Son los antivalores humanos que florecen en muchas esquinas, lo mismo cuando un hombre orina a la luz pública sin respetar el paso de una mujer, que cuando un adolescente le lanza la bicicleta encima a un anciano.
¿Y qué decir cuando el alcohol pasó los límites permisibles, esos que al ser violados convierten a un humano en animal irracional?
¿Es el estrés cotidiano lo que lleva a esa catarsis de mal gusto? ¿Y acaso en otros tiempos no los hubo también?
Se han confundido acciones. Por ejemplo, para muchos es anticuado ser cortés, y todo lo que derribe una regla o patrón de conducta es moda y postmoderno.
Por ese camino podríamos comernos vivos al peor estilo feudal, o como el hombre de las cavernas.

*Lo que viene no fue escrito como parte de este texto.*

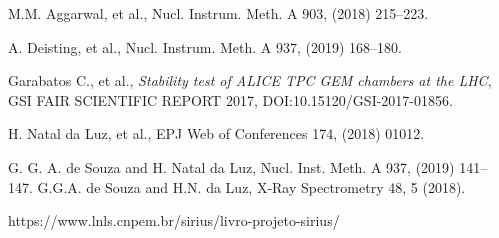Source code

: \documentclass{report}
\begin{document}
\begin{thebibliography}{9}
 M.M. Aggarwal, et al., Nucl. Instrum. Meth. A 903, (2018) 215–223. 

 A. Deisting, et al., Nucl. Instrum. Meth. A 937, (2019) 168–180.


%
 Garabatos C., et al., \textit{Stability test of ALICE TPC GEM chambers at the LHC}, GSI FAIR SCIENTIFIC REPORT 2017, DOI:10.15120/GSI-2017-01856.
%

 H. Natal da Luz, et al., EPJ Web of Conferences 174, (2018) 01012.




 G. G. A. de Souza and  H. Natal da Luz, Nucl. Inst. Meth. A 937, (2019) 141–147.
\thispagestyle{plain}
 G.G.A. de Souza and H.N. da Luz, X-Ray Spectrometry 48, 5 (2018).

 https://www.lnls.cnpem.br/sirius/livro-projeto-sirius/
\thispagestyle{plain}



\end{thebibliography}
\newpage
\end{document}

Hace falta la gramática de la ternura, y si no se puede llegar a tanto en el aprendizaje, al menos, vencer la lección inicial: respetar al prójimo.
Cuba tiene en Martí una permanente fuente de sabiduría. Él predicaba que la enseñanza debe basarse en el amor.
¿En qué parte se han extraviado esas lecciones teóricas en las que somos especialistas, pero iletrados totales al aplicarlas?
La esfera afectiva comienza con cada experiencia individual desde que se es bien pequeño. Lo dicen los expertos.
Un hombre comentaba hace poco que no necesitaba decirle a su esposa que la amaba, pues ella lo sabía.
El hecho suscitó opiniones diversas. Alguien dijo que escuchar esa declaración obra el mismo efecto que el beso de despedida en las mañanas entre los casados.
En los rumbos de nuestra cultura patriarcal, de generación en generación se ha heredado que los hombres no deben exteriorizar sus emociones. Al niño pequeño se le dice cuando se cae: las lágrimas son para las mujeres.
Debía presidir los murales y los sitiales aquel pensamiento como agua de manantial de Dulce María Loynaz: «He aprendido que no puedo hacer que alguien me ame, solo convertirme en alguien a quien se puede amar. El resto depende de los otros».
Creo que ha ocurrido también que se han traspapelado en el mercantilismo aquellas esencias inspiradoras de amor, que algunos confunden con fetiches de la ostentación, y que dejan vacía de afectos el alma, esas cosas que bien alimentan: una sonrisa, un gesto agradable, una acción altruista.
La solidaridad a veces solo se entiende como la que practicamos hacia fuera de nuestras fronteras nacionales y obviamos la que debemos darnos entre nosotros.
Solo soy solidario con quien lo merece, argumentan algunos sistemáticamente y con cierta razón; pero cabría reexaminarnos en ese punto.
Todo bien que hagas se revertirá, igual que todo mal. Es mejor a veces andar de perdonavidas ante una incomprensión, incluso, ante alguna que otra flecha lanzada a la espalda.
Podemos hacerle un guiño a la vida y vencer nuestra propia intolerancia, así alejaremos ciertas vengativas tentaciones no tan inconscientes.